Jung defined personality as an achievement rather than as a datum of genetics. He called it "the supreme realisation of the innate idiosyncrasy of a living being".

"The optimum development tends toward a goal called "wholeness" or "integration"; a condition in which the differentiation elements of the psyche, both conscious and unconscious, are welded together indissolubly; a condition which might be described as the opposite of the fragmentation and splitting found in schizophrenia. The person who approaches this goal, which can never be entirely or once and for all achieved, possesses what Jung called "an attitude that is beyond the reach of emotional entanglements and violent shocks - a consciousness detached from the world."

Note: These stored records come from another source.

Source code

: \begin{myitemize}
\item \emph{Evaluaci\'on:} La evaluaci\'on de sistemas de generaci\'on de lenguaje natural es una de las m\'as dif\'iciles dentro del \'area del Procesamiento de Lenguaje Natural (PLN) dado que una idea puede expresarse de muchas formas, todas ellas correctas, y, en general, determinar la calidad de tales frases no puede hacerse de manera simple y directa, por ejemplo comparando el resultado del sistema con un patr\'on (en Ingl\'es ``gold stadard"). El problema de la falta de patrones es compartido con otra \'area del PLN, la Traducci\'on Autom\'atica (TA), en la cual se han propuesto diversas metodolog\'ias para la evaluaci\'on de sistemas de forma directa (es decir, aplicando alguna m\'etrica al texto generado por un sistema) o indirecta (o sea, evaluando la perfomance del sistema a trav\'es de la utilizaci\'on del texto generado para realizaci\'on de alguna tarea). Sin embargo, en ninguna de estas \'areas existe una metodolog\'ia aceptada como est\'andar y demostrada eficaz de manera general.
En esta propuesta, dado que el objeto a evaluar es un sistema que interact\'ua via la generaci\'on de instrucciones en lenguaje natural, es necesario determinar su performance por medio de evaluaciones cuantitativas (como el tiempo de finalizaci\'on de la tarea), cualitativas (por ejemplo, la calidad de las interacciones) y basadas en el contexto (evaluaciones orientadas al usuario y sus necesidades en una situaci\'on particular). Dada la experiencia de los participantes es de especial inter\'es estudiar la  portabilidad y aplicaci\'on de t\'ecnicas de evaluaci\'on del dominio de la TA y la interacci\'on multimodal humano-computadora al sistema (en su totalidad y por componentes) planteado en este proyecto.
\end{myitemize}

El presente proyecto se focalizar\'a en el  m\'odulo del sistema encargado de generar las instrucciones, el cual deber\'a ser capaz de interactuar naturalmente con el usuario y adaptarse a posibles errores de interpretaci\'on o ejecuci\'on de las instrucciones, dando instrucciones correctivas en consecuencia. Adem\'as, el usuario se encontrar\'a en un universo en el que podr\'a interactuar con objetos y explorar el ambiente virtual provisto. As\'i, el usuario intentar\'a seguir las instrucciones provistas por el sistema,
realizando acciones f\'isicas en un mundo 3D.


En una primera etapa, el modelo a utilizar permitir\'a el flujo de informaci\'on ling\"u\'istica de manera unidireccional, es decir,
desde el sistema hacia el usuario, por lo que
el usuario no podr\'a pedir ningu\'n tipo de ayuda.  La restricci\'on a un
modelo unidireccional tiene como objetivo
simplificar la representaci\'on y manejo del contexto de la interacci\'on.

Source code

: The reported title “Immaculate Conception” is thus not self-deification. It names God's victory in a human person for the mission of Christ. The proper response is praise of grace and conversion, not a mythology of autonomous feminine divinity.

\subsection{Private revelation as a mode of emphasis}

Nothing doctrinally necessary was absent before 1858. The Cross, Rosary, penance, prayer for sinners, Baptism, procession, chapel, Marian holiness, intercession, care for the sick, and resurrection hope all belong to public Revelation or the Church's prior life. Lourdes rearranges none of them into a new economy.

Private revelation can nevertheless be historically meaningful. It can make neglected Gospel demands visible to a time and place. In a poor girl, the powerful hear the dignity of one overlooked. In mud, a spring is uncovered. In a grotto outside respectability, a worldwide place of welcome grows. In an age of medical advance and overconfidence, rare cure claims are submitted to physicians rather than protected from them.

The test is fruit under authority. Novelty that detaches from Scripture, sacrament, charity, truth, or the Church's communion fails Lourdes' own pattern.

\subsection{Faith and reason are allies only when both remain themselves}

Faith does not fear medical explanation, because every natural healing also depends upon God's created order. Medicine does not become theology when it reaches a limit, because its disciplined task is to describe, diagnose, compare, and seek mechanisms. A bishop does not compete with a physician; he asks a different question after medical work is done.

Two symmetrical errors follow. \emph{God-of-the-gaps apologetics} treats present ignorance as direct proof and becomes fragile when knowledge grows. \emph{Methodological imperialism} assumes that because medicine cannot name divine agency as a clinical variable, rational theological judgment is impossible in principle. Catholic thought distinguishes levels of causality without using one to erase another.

This search for wholeness is essentially a religious quest, though not one that is concerned with any recognised creed. Jung:
If you sum up what people tell you about their experiences, you can formulate it this way: they came to themselves, they could accept themselves, they were able to be reconciled to themselves and thus were reconciled to adverse circumstances and events. this is almost like what used to be expressed by saying: he has made his peace with God, he has sacrificed his own will, he has submitted himself to the will of God.
 "A critic might allege that the whole of Jung's later work represents his attempt to find a substitute for the faith which he lost when he was a child. He might go on to say that Jung substituted the analysis of dreams and fantasies for prayer..."Jung encouraged his patients to deliberately set aside part of the day for reverie; for what, in Jungian technique, became known as "active imagination." -" a state in which judgment is suspended but consciousness is preserved....In this way, the patient might be able to rediscover hidden parts of himself as well as portray the psychological journey upon which he was embarking."

"Jung's concentration upon changing dynamics within the individual psyche is interesting partly because it is so unfashionable" - Storr wrote in 1989. At that time the psychoanalytical big names were interested in interpersonal relationships ("object-relations").

Later Jung went transcendental - "Jung claimed that there were "sufficient reasons" for believing that that "the psychic lies embedded in something that appears to be of a non-psychic nature." Pauli postulated "a cosmic order independent of our choice and distinct from the world of phenomena." Jung wrote: "the background of microphysics and depth-psychology is as much physical as psychic and therefore neither, but rather a third thing, a neutral nature which at most can be grasped in hints since in essence it is transcendental."

I must say this last sentence makes me think of the mystery of quantum physics.

In summary, Jung looked at things generally as they were (rather than superimposing a fantasy map of the mind), and he looked at how people changed and adapted their lives to keep themselves sane, and because they needed challenge but could only cope with so much, how the unconscious told them when they were disengaged or frustrated and stultified and also sent them messages about the right way to proceed. I believe that there is a good deal of sense in all this and I feel that a lot of what he wrote about adult development is current in everyone's ideas, and in plenty of self-help books. We adapt all our lives and there is no easy time when something isn't happening that needs adapting to. As Anne Tyler once wrote, "we're travelling all our lives; we couldn't stop if we wanted to." Maybe we're all hippies now, looking for self-fulfillment. Hoorah for Jung.